Listen further. Here is an unknown girl: why should he marry her? A girl
consenting to the place beside a man of his handsome ripe age, is either
bought, or she is madly enamoured; she does not dictate terms. Ormont is
not of the brute buyers in that market. One sees it is the girl who leads
the dance. A girl is rarely so madly enamoured as when she falls in love
with her grandfather; she pitches herself at his head. This had not
happened for the first time in Ormont's case; and he had never proposed
marriage. Why should he do it now?
But again, if the girl has breeding to some extent, he might think it her
due that she should pass under the safeguard of his name, out of sight.
Then, so far the report is trustworthy. We blow the rumour out of belief.
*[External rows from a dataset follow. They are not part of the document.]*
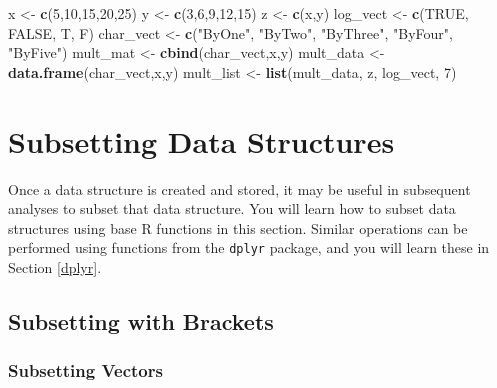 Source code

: \documentclass[
]{book}
\newenvironment{Shaded}{\begin{snugshade}}{\end{snugshade}}
\newcommand{\ConstantTok}[1]{\textcolor[rgb]{0.56,0.35,0.01}{#1}}
\newcommand{\DecValTok}[1]{\textcolor[rgb]{0.00,0.00,0.81}{#1}}
\newcommand{\FunctionTok}[1]{\textcolor[rgb]{0.13,0.29,0.53}{\textbf{#1}}}
\newcommand{\NormalTok}[1]{#1}
\newcommand{\OtherTok}[1]{\textcolor[rgb]{0.56,0.35,0.01}{#1}}
\newcommand{\StringTok}[1]{\textcolor[rgb]{0.31,0.60,0.02}{#1}}
\theoremstyle{definition}
\theoremstyle{definition}
\theoremstyle{definition}
\theoremstyle{definition}
\theoremstyle{remark}
\begin{document}
\begin{Shaded}
\begin{Highlighting}[]
\NormalTok{x }\OtherTok{\textless{}{-}} \FunctionTok{c}\NormalTok{(}\DecValTok{5}\NormalTok{,}\DecValTok{10}\NormalTok{,}\DecValTok{15}\NormalTok{,}\DecValTok{20}\NormalTok{,}\DecValTok{25}\NormalTok{)}
\NormalTok{y }\OtherTok{\textless{}{-}} \FunctionTok{c}\NormalTok{(}\DecValTok{3}\NormalTok{,}\DecValTok{6}\NormalTok{,}\DecValTok{9}\NormalTok{,}\DecValTok{12}\NormalTok{,}\DecValTok{15}\NormalTok{)}
\NormalTok{z }\OtherTok{\textless{}{-}} \FunctionTok{c}\NormalTok{(x,y)}
\NormalTok{log\_vect }\OtherTok{\textless{}{-}} \FunctionTok{c}\NormalTok{(}\ConstantTok{TRUE}\NormalTok{, }\ConstantTok{FALSE}\NormalTok{, T, F)}
\NormalTok{char\_vect }\OtherTok{\textless{}{-}} \FunctionTok{c}\NormalTok{(}\StringTok{"ByOne"}\NormalTok{, }\StringTok{"ByTwo"}\NormalTok{, }\StringTok{"ByThree"}\NormalTok{, }\StringTok{"ByFour"}\NormalTok{, }\StringTok{"ByFive"}\NormalTok{)}
\NormalTok{mult\_mat }\OtherTok{\textless{}{-}} \FunctionTok{cbind}\NormalTok{(char\_vect,x,y)}
\NormalTok{mult\_data }\OtherTok{\textless{}{-}} \FunctionTok{data.frame}\NormalTok{(char\_vect,x,y)}
\NormalTok{mult\_list }\OtherTok{\textless{}{-}} \FunctionTok{list}\NormalTok{(mult\_data, z, log\_vect, }\DecValTok{7}\NormalTok{)}
\end{Highlighting}
\end{Shaded}

\hypertarget{subsetting-data-structures}{%
\section{Subsetting Data Structures}\label{subsetting-data-structures}}

Once a data structure is created and stored, it may be useful in subsequent analyses to subset that data structure. You will learn how to subset data structures using base R functions in this section. Similar operations can be performed using functions from the \texttt{dplyr} package, and you will learn these in Section \ref{dplyr}.

\hypertarget{subsetting-with-brackets}{%
\subsection{Subsetting with Brackets}\label{subsetting-with-brackets}}

\hypertarget{subsetting-vectors}{%
\subsubsection{Subsetting Vectors}\label{subsetting-vectors}}
\end{document}
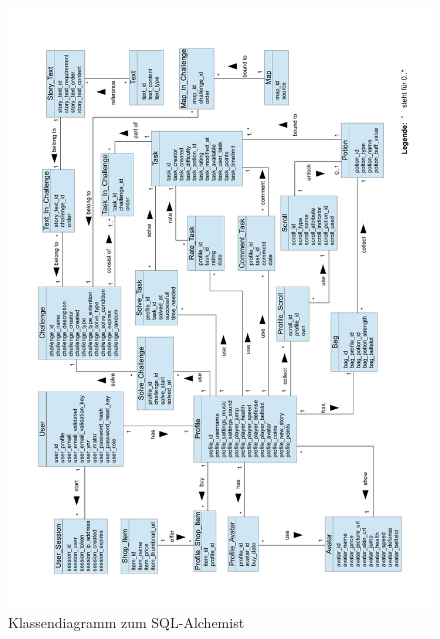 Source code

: \begin{figure}[h]
\centering
\includegraphics[width=1.0\textwidth]{figures/Klassen-Diagramm-final.pdf}
\caption{Klassendiagramm zum SQL-Alchemist}
\label{datenmodell}
\end{figure}
\newpage
\newpage



%
%
%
A young woman there is: she is not a wife. Lady Charlotte allowed her the
fairly respectable post of Hecate of the Shades, as long as the girl was
no pretender to the place and name in the upper sphere. Her deductions
were plausible, convincing to friends shaken by her vehement manner of
coming at them. She convinced herself by means of her multitude of
reasons for not pursuing inquiry. Her brother said nothing. There was no
need for him to speak. He seemed on one or two occasions in the act of
getting himself together for the communication of a secret; and she made
ready to listen hard, with ears, eyebrows, shut month, and a gleam at the
back of her eyes, for a signification of something she would refer him to
after he had spoken. He looked at her and held his peace, or virtually
held it,--that is, he said not one word on the subject she was to have
told him she had anticipated. Lady Charlotte ascribed it to his
recollection of the quick blusher, the pained blusher, she was in her
girlhood at mention or print of the story of men and women. Who, not
having known her, could conceive it! But who could conceive that, behind
the positive, plain-dealing, downright woman of the world, there was at
times, when a nerve was touched or an old blocked path of imagination
thrown open, a sensitive youthfulness; still quick to blush as far as the
skin of a grandmother matron might show it!
CHAPTER III.
THE TUTOR
There was no counting now on Lord Ormont's presence in the British
gathering seasons, when wheatears wing across our fields or swallows
return to their eaves. He forsook the hunt to roam the Continent, one of
the vulgar band of tourists, honouring town only when Mayflies had flown,
and London's indiscriminate people went about without their volatile
heads.
Lady Charlotte put these changed conditions upon the behaviour of the
military authorities to her brother, saying that the wonder was he did
not shake the dust of his country from his feet. In her wise head she
rejoiced to think he was not the donkey she sketched for admiration; and
she was partly consoled, or played at the taking of a comfort needed in
her perpetual struggle with a phantom of a fact, by the reflection that a
young woman on his arm would tense him to feel himself more at home
abroad. Her mind's habit of living warmly beside him in separation was
vexed by the fixed intrusion of a female third person, who checked the
run of intimate chatter, especially damped the fancied talk over early
days--of which the creature was ignorant; and her propinquity to him
arrested or broke the dialogue Lady Charlotte invented and pressed to
renew. But a wife, while letting him be seen, would have insisted on
appropriating the thought of him--all his days, past as well as present.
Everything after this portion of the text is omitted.